The View from the East End (37)
By Inspector HopkinsApril 23 , 2006
Sibling Rivalry, Ambition, and Mycroft Holmes
by Inspector Hopkins
As I mentioned last time, when you start earnestly reading through the Canon you will develop your own unique sense of how all the parts and pieces fit together. But you will also quickly discover that no matter how many times you read and enjoy a story, there always seems to be a fresh perspective or new idea that dawns on you.
Or one that someone else suggests to you . . .
Such was the case from the recent Spring meeting of my “Epilogues of Sherlock Holmes” scion society. The routine at our meetings is to discuss two stories and determine how they are related. This time our assignments were The Greek Interpreter (GREE) and The Bruce-Partington Plans (BRUC), both of which involved Sherlock Holmes’s brother Mycroft.
Having read both these stories many times, I was used to looking for the Villains, the Victims, the plots, who the Inspector was, what the final outcome was, etc. If you have read these stories by now, you are as familiar as I am with Watson’s descriptions of Mycroft Holmes: his massive size, corpulent body shape, fat flipper-like hands and so forth. I have always enjoyed reading his vivid descriptions of Canonical characters, and I visualize Mycroft towering above Sherlock. I also enjoyed reading the deductions they both made about the retired soldier outside the windows of the Diogenes Club. I admired the way that both brothers were able to get right down to the very last bit of information they could squeeze from their observations. Up until this time, I had always considered this scene simply as Watson’s way of showing us how easily the Holmes brothers were able to make deductions about people. I further inferred that this demonstrated an innate skill shared by two brothers with similar genes, and that Watson was driving the point home.
That is, until someone suggested it was sibling rivalry.
Once you consider that possibility, it opens up whole new avenues of thought, doesn’t it? Well, on re-reading the scene again, I found that I could indeed see traces of one brother trying to out-do the other, with Mycroft coming out on top and getting in the last word. I had to admit it was a possibility, and one which I never considered previously. Further reading in Klinger’s Annotated bolsters this concept because, since Holmes never divulged much of his past, it can be easily postulated that he had an unhappy childhood. An unhappy childhood shared with a brother may have indeed created rivalry.

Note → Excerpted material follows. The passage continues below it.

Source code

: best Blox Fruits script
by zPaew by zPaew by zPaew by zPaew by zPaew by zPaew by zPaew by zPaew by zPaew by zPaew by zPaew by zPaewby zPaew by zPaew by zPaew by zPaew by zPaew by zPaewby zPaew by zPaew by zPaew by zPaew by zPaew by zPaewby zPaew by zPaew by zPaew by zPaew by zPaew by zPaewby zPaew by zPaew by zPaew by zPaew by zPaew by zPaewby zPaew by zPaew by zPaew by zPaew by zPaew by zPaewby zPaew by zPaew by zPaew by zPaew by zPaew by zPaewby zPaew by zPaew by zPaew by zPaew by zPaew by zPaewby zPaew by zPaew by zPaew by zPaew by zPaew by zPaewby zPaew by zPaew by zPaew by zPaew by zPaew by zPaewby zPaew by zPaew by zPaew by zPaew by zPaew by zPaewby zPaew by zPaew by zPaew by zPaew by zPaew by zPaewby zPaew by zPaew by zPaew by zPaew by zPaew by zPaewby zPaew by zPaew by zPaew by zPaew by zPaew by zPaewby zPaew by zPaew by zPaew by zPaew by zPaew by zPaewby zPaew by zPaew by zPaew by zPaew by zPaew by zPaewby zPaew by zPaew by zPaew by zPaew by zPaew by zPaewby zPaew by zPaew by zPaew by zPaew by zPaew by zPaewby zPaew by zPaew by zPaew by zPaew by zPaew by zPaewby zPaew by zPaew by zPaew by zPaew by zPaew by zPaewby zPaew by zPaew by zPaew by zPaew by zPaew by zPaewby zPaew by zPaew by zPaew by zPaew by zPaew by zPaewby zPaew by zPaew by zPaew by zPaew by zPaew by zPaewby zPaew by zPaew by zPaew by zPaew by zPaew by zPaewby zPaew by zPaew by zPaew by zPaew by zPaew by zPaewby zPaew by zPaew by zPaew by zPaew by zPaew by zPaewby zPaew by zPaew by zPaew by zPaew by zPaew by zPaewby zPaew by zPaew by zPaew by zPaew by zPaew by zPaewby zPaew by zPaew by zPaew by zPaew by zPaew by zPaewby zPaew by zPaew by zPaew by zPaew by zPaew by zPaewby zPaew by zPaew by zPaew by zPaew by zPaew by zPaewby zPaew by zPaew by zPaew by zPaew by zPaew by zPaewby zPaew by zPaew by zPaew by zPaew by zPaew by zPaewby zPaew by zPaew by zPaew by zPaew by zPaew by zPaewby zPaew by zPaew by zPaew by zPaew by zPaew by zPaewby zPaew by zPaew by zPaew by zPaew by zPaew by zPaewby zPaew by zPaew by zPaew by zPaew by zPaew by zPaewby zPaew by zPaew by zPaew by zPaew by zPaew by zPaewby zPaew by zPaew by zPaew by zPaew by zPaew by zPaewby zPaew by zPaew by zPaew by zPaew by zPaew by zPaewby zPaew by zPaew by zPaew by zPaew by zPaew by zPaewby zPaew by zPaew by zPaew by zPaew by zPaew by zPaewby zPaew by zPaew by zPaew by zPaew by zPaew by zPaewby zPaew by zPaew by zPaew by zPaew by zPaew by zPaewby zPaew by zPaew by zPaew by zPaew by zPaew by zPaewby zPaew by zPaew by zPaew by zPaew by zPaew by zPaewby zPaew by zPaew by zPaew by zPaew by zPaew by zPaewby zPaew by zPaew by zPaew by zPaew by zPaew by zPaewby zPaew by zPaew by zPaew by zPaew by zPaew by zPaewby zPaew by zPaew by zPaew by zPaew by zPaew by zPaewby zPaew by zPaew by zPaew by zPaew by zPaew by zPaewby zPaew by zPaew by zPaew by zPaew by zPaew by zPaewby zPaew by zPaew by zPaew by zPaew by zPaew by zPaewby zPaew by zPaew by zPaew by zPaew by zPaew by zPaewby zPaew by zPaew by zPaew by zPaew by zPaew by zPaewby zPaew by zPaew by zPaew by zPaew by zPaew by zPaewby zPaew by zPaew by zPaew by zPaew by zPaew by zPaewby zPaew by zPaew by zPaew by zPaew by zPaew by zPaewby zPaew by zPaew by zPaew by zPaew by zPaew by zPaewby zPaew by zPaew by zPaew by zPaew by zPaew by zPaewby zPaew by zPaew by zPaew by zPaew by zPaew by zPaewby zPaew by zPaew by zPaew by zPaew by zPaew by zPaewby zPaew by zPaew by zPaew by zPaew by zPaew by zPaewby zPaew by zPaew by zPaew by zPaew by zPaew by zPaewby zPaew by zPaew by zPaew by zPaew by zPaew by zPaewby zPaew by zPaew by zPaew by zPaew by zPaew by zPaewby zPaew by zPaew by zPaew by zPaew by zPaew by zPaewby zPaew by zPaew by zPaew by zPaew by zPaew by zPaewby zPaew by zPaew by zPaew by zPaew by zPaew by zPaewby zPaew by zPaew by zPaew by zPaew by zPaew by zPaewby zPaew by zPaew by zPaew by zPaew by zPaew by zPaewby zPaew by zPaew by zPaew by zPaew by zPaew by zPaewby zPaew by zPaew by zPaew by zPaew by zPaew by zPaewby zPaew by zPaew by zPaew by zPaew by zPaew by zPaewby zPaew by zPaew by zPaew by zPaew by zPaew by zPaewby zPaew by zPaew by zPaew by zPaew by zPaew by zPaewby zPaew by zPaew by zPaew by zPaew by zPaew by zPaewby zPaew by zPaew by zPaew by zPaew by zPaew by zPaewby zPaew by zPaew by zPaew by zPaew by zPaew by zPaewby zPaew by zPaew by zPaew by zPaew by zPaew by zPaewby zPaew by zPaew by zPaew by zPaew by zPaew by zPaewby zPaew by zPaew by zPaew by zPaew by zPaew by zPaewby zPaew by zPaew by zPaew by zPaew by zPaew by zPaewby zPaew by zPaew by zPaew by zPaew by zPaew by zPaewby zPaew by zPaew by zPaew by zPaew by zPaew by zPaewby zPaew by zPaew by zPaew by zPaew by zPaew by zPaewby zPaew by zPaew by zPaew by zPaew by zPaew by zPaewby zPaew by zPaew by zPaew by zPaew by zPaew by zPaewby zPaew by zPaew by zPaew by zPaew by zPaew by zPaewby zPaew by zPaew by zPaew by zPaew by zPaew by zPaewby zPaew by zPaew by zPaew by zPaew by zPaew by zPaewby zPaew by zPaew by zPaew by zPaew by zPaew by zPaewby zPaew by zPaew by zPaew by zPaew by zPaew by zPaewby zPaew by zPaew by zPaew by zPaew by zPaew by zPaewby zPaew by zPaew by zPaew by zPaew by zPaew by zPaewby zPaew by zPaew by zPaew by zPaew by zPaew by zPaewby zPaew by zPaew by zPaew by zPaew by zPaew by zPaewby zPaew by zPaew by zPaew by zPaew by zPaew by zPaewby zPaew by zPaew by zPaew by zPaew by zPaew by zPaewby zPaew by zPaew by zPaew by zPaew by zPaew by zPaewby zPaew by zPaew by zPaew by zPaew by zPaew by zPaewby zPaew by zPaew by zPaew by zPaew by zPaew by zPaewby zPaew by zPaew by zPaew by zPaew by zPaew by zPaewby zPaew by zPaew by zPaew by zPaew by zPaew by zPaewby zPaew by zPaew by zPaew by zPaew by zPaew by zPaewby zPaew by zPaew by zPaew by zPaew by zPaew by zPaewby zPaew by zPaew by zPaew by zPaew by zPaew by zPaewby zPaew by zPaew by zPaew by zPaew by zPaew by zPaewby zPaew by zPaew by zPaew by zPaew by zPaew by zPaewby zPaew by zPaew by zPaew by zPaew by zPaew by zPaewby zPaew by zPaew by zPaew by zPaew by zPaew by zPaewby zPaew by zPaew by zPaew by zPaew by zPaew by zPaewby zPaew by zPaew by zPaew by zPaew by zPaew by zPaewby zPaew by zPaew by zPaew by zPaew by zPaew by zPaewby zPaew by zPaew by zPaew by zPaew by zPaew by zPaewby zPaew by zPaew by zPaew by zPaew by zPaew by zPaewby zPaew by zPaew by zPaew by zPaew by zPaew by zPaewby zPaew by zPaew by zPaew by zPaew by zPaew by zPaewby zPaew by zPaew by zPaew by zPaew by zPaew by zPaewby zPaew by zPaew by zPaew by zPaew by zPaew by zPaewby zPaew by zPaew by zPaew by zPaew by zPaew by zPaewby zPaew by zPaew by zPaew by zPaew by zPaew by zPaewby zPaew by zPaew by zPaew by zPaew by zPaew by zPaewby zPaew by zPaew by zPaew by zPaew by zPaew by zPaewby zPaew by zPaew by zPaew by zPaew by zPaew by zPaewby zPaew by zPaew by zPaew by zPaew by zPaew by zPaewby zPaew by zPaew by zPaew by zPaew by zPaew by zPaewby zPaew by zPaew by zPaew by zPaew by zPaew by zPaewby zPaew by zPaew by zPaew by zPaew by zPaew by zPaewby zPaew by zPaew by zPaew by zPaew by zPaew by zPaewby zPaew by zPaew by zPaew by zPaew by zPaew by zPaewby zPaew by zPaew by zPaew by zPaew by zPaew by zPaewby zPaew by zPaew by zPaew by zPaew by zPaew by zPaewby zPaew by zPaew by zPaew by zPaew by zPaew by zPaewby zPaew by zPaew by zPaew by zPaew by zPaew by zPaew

Our discussion of both stories continued, and we spent a great deal of time analyzing Mycroft’s personality and character traits. Another of our members pointed out how, in GREE, his life was so greatly regulated that Sherlock knew his brother was at the Diogenes Club “from quarter to five to twenty to eight”. (Why did he not state, for example, “about three or four hours”?) Mycroft’s life was so regimented that it begged further analysis! Holmes clearly mentioned Mycroft’s lack of ambition, particularly in BRUC. In that story Mycroft himself also stated that “I extremely dislike altering my habits”. Again, these are points that I hadn’t really paid much attention to despite all the many times I had read the stories.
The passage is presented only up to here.